Energy companies now require real-time data processing technologies more than ever to continuously optimize operations, anticipate maintenance needs, and guarantee grid stability to prevent outages. In particular, real-time analytics can enable:
- Grid monitoring and optimization
- Predictive maintenance
- Renewable energy integration
- Customized customer experiences
While energy companies recognize this need, few have made the transition from legacy batch systems to stream processing systems. The primary barrier is that stream processing systems tend to be difficult to deploy and maintain.
RisingWave is a streaming database purpose-built to make stream processing more accessible. Using SQL, you can set up streaming data pipelines within RisingWave to ingest, filter, and transform event streams on the fly.
In this post, we will explore how RisingWave supports real-time analytics for the energy sector. We will also demonstrate how to construct a data pipeline for monitoring power grids in real time.
Typical Technical Stack for Real-Time Energy Grid Monitoring
To effectively monitor a power grid in real time, a data pipeline tailored for stream processing is essential.
The typical technical stack includes the following systems:
- Apache Kafka: Event Streaming Platform
Kafka serves as an event streaming platform for logging, managing, and organizing data streams. Alternatives like Pulsar and NATS can also be utilized.
- PostgreSQL: Relational Database Management System
PostgreSQL is employed to store historical and customer data, providing a robust relational database solution.
- RisingWave: SQL Streaming Database
RisingWave is a PostgreSQL-compatible, distributed streaming database that operates using SQL queries, ensuring a user-friendly experience. While stream processors like Flink and additional data stores can be used, they often introduce greater complexity in deployment.
- Grafana: Monitoring and Visualization Platform
Grafana enables the creation of interactive dashboards for tracking metrics and receiving alerts on anomalies or specific events.

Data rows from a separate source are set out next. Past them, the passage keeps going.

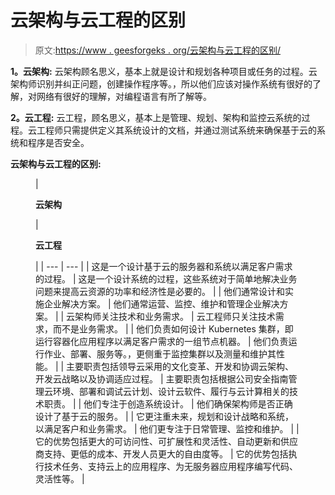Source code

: # 云架构与云工程的区别

> 原文:[https://www . geesforgeks . org/云架构与云工程的区别/](https://www.geeksforgeeks.org/difference-between-cloud-architecture-and-cloud-engineering/)

**1。云架构:**
云架构顾名思义，基本上就是设计和规划各种项目或任务的过程。云架构师识别并纠正问题，创建操作程序等。，所以他们应该对操作系统有很好的了解，对网络有很好的理解，对编程语言有所了解等。

**2。云工程:**
云工程，顾名思义，基本上是管理、规划、架构和监控云系统的过程。云工程师只需提供定义其系统设计的文档，并通过测试系统来确保基于云的系统和程序是否安全。

**云架构与云工程的区别:**

<figure class="table">

| 

**云架构**

 | 

**云工程**

 |
| --- | --- |
| 这是一个设计基于云的服务器和系统以满足客户需求的过程。 | 这是一个设计系统的过程，这些系统对于简单地解决业务问题来提高云资源的功率和经济性是必要的。 |
| 他们通常设计和实施企业解决方案。 | 他们通常运营、监控、维护和管理企业解决方案。 |
| 云架构师关注技术和业务需求。 | 云工程师只关注技术需求，而不是业务需求。 |
| 他们负责如何设计 Kubernetes 集群，即运行容器化应用程序以满足客户需求的一组节点机器。 | 他们负责运行作业、部署、服务等。，更侧重于监控集群以及测量和维护其性能。 |
| 主要职责包括领导云采用的文化变革、开发和协调云架构、开发云战略以及协调适应过程。 | 主要职责包括根据公司安全指南管理云环境、部署和调试云计划、设计云软件、履行与云计算相关的技术职责。 |
| 他们专注于创造系统设计。 | 他们确保架构师是否正确设计了基于云的服务。 |
| 它更注重未来，规划和设计战略和系统，以满足客户和业务需求。 | 他们更专注于日常管理、监控和维护。 |
| 它的优势包括更大的可访问性、可扩展性和灵活性、自动更新和供应商支持、更低的成本、开发人员更大的自由度等。 | 它的优势包括执行技术任务、支持云上的应用程序、为无服务器应用程序编写代码、灵活性等。 |

</figure>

In summary, RisingWave ingests data from Kafka topics and historical data from PostgreSQL. It then joins these data streams to create an enriched data stream, transforms the data for specific metrics, and streams the results to Grafana for live dashboarding.
Tutorial: Monitoring Power Grid in Real Time with RisingWave
To see real-time data analysis in action, check out our runnable demo available in our GitHub repository, which incorporates all the platforms discussed.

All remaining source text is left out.